Em entrevista ao Estadão, a cientista política avalia que o governador de São Paulo, Tarcísio de Freitas (Republicanos), saiu das eleições com uma imagem política fortalecida, consolidando-se como um nome relevante na disputa pela liderança da direita no Brasil, principalmente após apostar em candidatos bem-sucedidos. Hermínia pondera, porém, que essa liderança ainda é disputada por figuras como o governador Ronaldo Caiado (União-GO) e o ex-presidente Jair Bolsonaro (PL).
Para a professora emérita da USP, as eleições desafiaram a expectativa de uma polarização centrada em Luiz Inácio Lula da Silva (PT) e Bolsonaro, revelando uma política local mais pragmática, impulsionada pelo fortalecimento de partidos como PSD, MDB e União Brasil. Em sua avaliação, a influência direta dos dois líderes foi “irrelevante”, enquanto o desempenho do Centrão e da direita reafirmou seu domínio no cenário municipal e evidenciou o desafio de renovação para a esquerda.
Hermínia afirma que ainda é cedo para conclusões definitivas sobre perda de votos da esquerda, mas destaca o novo segmento do “eleitor-empreendedor” e vê uma mudança terminológica, na qual o termo “empreender” dá status mais positivo e digno ao trabalho informal, em contraste com expressões como “se virar” ou “fazer bico.” Mesmo assim, adverte contra generalizações apressadas e ressalta a importância de compreender melhor o comportamento do voto no Brasil.
Confira a seguir a íntegra da entrevista concedida ao Estadão:
Como a senhora avalia o papel de Ricardo Nunes, especialmente considerando que ele herda o mandato de Bruno Covas? O pragmatismo da política local tem ganhado mais força do que projetos ideológicos?
Tudo indica que Ricardo Nunes fez coisas, que a prefeitura esteve presente nos bairros mais pobres e que o prefeito tem o que mostrar. Coisas que a imprensa não cobriu e os estudiosos não viram. Mas não é possível deixar de lembrar que o que parece estar acontecendo aqui — ou seja, a reeleição — ocorreu em muitas outras cidades e costuma ocorrer. Prefeitos se reelegem. Nunes tem uma enorme coalizão e muitos recursos do fundo eleitoral. A máquina da prefeitura é poderosa. Entre um prefeito que mostra o que fez e um candidato que diz que fará, o eleitor prudente pode estar inclinado a votar no primeiro. Eleição é sempre condicionada à oferta de candidatos.

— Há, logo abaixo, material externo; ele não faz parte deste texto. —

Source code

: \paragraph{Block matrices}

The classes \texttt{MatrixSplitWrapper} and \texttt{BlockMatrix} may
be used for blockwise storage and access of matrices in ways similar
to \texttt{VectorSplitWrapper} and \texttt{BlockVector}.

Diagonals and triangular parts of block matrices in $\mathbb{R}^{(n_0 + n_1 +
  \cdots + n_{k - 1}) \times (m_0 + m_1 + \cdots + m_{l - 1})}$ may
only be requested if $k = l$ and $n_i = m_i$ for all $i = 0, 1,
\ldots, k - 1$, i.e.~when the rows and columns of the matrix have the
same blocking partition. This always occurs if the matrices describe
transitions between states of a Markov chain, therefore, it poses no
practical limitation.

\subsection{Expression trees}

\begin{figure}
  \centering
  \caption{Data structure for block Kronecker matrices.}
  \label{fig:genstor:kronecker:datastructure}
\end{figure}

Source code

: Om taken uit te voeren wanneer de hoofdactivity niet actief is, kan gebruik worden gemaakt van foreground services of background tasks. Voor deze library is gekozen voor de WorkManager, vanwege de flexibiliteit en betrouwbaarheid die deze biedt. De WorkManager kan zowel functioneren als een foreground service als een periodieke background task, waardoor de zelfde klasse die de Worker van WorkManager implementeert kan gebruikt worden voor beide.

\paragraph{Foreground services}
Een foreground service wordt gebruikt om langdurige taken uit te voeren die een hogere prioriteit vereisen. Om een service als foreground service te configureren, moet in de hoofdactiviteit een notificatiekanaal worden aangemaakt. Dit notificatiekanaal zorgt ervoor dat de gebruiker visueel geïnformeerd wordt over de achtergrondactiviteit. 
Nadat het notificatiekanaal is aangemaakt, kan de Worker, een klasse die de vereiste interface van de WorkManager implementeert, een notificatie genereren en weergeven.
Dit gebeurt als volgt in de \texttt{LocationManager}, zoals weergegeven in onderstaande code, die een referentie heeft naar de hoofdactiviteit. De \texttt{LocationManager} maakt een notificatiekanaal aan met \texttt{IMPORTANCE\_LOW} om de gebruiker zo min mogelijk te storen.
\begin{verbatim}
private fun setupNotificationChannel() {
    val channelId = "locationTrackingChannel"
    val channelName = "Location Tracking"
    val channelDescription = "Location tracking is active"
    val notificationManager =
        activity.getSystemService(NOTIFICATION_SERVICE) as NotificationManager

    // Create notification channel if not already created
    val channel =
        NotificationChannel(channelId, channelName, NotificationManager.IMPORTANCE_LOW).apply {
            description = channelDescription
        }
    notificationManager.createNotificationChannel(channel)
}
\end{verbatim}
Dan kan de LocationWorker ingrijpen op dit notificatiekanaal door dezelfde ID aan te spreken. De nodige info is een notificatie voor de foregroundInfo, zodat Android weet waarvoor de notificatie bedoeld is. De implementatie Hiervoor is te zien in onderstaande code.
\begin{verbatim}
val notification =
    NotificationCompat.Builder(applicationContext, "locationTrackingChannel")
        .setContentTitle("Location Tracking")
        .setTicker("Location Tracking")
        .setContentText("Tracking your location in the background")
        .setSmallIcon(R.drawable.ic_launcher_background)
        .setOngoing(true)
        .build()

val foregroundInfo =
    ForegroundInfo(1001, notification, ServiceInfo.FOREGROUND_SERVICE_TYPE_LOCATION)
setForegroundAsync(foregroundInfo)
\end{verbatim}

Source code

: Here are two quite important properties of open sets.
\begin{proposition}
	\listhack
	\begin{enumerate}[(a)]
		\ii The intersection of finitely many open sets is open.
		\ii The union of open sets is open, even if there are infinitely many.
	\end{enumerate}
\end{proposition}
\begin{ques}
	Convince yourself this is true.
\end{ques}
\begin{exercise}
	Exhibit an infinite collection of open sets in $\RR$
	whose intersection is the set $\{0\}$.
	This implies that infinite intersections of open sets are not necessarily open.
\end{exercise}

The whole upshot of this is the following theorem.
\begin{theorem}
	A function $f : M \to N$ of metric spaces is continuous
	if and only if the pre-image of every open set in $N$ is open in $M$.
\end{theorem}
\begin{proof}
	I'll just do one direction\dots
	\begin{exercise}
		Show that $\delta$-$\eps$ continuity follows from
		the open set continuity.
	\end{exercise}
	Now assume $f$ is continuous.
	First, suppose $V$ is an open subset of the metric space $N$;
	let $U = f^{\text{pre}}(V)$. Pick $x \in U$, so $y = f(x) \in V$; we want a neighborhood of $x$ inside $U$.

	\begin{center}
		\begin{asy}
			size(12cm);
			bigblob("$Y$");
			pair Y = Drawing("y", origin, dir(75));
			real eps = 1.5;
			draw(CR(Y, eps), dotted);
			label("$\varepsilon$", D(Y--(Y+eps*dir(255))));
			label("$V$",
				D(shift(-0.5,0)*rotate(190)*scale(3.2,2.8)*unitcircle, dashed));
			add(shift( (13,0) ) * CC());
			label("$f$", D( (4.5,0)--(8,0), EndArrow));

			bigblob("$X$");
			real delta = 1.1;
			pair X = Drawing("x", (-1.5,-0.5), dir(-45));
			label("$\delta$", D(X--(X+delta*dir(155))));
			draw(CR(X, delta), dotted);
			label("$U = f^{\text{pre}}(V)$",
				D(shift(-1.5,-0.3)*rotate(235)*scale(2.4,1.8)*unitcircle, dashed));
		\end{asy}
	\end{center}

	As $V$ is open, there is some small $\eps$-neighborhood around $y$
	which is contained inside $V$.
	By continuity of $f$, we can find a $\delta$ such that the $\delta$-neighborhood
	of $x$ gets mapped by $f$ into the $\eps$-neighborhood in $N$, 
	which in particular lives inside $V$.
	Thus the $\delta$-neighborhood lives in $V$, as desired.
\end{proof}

Talvez a campanha de Guilherme Boulos tenha se baseado na ideia de que ele [Nunes], por ser figura apagada, nada tinha a mostrar. E talvez tenha se concentrado demasiadamente em desconstruir o prefeito, mostrar suas alianças duvidosas, seus comportamentos pessoais reprováveis, sua falta de pulso. Não sei se foi a melhor estratégia.
Na avaliação da senhora, o que faltou à campanha de Boulos para obter um desempenho eleitoral mais favorável?
Não teve que ver com a campanha propriamente. Para superar a rejeição da maioria, ele precisará construir uma outra persona política. A de líder de movimento social que aposta na ação direta tem alta rejeição dos eleitores.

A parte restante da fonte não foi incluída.